И в тот же миг из его глаз брызнули слёзы. Образ стеклянного гроба и всего, что его окружало, снова встал перед ним. От одного этого воспоминания тело охватил холод, и он не смог больше сдерживать страх. Ему было страшно…
— Каэв! — взволнованно произнёс Сале. Он опустился рядом на пол, обняв дрожащее тело юноши. Ему невыносимо было видеть как тот страдает. Каэвта плакал, и Сале мог лишь прижать его к себе, чтобы хоть немного успокоить.
— Я… — прошептал юноша, и отстранился от широкой груди, выскользнув из объятий. Он боялся, что если кто-то увидит, как его обнимают… тому человеку, которого он всё никак не мог выбросить из головы, будет больно. Раньше он боялся, а теперь только волновался.

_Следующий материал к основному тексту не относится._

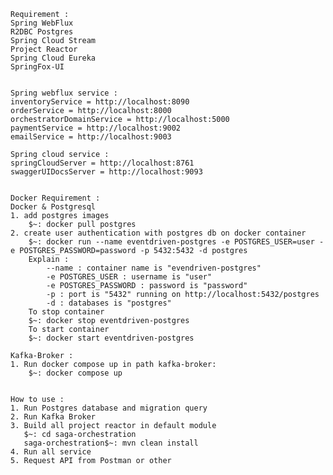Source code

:     Requirement :
    Spring WebFlux
    R2DBC Postgres
    Spring Cloud Stream
    Project Reactor
    Spring Cloud Eureka
    SpringFox-UI


    Spring webflux service :
    inventoryService = http://localhost:8090
    orderService = http://localhost:8000
    orchestratorDomainService = http://localhost:5000
    paymentService = http://localhost:9002
    emailService = http://localhost:9003
    
    Spring cloud service :
    springCloudServer = http://localhost:8761
    swaggerUIDocsServer = http://localhost:9093

    
    Docker Requirement : 
    Docker & Postgresql
    1. add postgres images
        $~: docker pull postgres
    2. create user authentication with postgres db on docker container
        $~: docker run --name eventdriven-postgres -e POSTGRES_USER=user -e POSTGRES_PASSWORD=password -p 5432:5432 -d postgres
        Explain :
            --name : container name is "evendriven-postgres"
            -e POSTGRES_USER : username is "user"
            -e POSTGRES_PASSWORD : password is "password"
            -p : port is "5432" running on http://localhost:5432/postgres
            -d : databases is "postgres"
        To stop container
        $~: docker stop eventdriven-postgres
        To start container
        $~: docker start eventdriven-postgres

    Kafka-Broker :
    1. Run docker compose up in path kafka-broker:
        $~: docker compose up


    How to use :
    1. Run Postgres database and migration query
    2. Run Kafka Broker
    3. Build all project reactor in default module 
       $~: cd saga-orchestration
       saga-orchestration$~: mvn clean install
    4. Run all service
    5. Request API from Postman or other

Всегда думал о нём…
— Мы можем чем-то помочь? — с лёгкой улыбкой и тенью грусти в голосе спросил Сале.
Тогда Каэвта рассказал им обо всём, что случилось прошлой ночью, не вдаваясь только в подробности снов, в которых тот человек всегда появлялся рядом.
— Вот это и есть настоящий призрак! — громко сказала Руди. Её голос дрожал от страха и возмущения.
— Призраков здесь быть не должно! Как он вообще смог заманить тебя в тот дом?! — кричала она. — Это всё Сан! Точно он!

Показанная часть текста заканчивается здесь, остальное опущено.